Political protest songs are difficult to write without sounding overly righteous or simplistic. But on Wide Awake, Oberst succeeds in being both angry and sympathetic, mainly because he intertwines current events with regular people. On “Road to Joy,” he imagines the thoughts of a soldier being sent overseas: “When you're asked to fight a war that's over nothing/ It's best to join the side that's gonna win/ And no one's sure how all of this got started/ But we're gonna make them goddamn certain how it's gonna end.” On the stunning “Land Locked Blues,” he imbues sex with sociopolitics, depicting a couple screwing on the floor while a nearby TV plays footage from the Iraq War: “In that deafening pleasure I thought I heard someone say, 'If we walk away, they walk away.'”

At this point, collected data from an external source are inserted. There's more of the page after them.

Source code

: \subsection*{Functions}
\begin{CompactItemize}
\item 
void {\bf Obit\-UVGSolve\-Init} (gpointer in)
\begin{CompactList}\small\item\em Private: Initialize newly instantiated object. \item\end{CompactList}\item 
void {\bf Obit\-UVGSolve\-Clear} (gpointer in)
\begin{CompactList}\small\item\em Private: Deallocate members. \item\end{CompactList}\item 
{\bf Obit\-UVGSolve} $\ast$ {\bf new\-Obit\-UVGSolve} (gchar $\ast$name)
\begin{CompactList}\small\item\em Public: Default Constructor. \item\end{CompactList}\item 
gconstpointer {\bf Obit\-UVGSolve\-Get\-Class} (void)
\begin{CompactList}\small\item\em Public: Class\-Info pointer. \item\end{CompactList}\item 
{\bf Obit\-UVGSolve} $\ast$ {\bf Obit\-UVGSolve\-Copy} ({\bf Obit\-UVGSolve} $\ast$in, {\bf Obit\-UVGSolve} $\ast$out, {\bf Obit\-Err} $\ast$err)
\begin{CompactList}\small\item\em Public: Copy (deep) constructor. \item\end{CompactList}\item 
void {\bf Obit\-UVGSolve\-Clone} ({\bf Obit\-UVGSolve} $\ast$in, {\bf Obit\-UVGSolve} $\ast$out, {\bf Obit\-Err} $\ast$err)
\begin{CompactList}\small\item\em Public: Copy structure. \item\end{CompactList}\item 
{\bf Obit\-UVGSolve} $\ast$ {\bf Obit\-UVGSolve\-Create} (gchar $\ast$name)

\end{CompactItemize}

On Digital Ash, Oberst's writing is far more typical of his past work, his lines fragmented and nonlinear. This style — less storytelling and more word-spilling — isn't as eye-wideningly amazing as the revelations of Wide Awake. Still, there are good couplets (see “I hear if you make friends with Jesus Christ/ You'll get right up from that chalk outline” from “Arc of Time”), and the musical mash-up of acoustic emo and electronic beats is less bandwagony and more organic than you'd expect. The first single, “Take It Easy (Love Nothing),” which features programming by the Postal Service's Jimmy Tamborello, went to No. 2 on Billboard's singles chart, right behind Oberst's “Lua” (a one-two punch that hadn't been accomplished since 1997, by no less than Puff Daddy). Oberst has said that he wanted to craft songs for Digital that would be appreciated initially for their rhythms rather than his words, and tunes like “Take,” “Hit the Switch,” and “Easy/Lucky/ Free” accomplish this goal. Such objectives are another sign of Oberst's maturation as a musician. Now he's willing to let his own voice be secondary to his songs — or at least to allow his lyrics to bubble up through the techno goo, rather than force his voice upon the listener.
At this point in time, Oberst may not be a modern musical messiah, but he's getting a lot closer. Hopefully, he'll continue to cast his gaze outward, telling the thorny tales of the hopeless and the outcast, looking to pinpoint just how the ordinary Joes get screwed (both literally and figuratively). And maybe he'll leave that strangled emo warble behind as well — that's kids' stuff, and Bright Eyes is all grown up.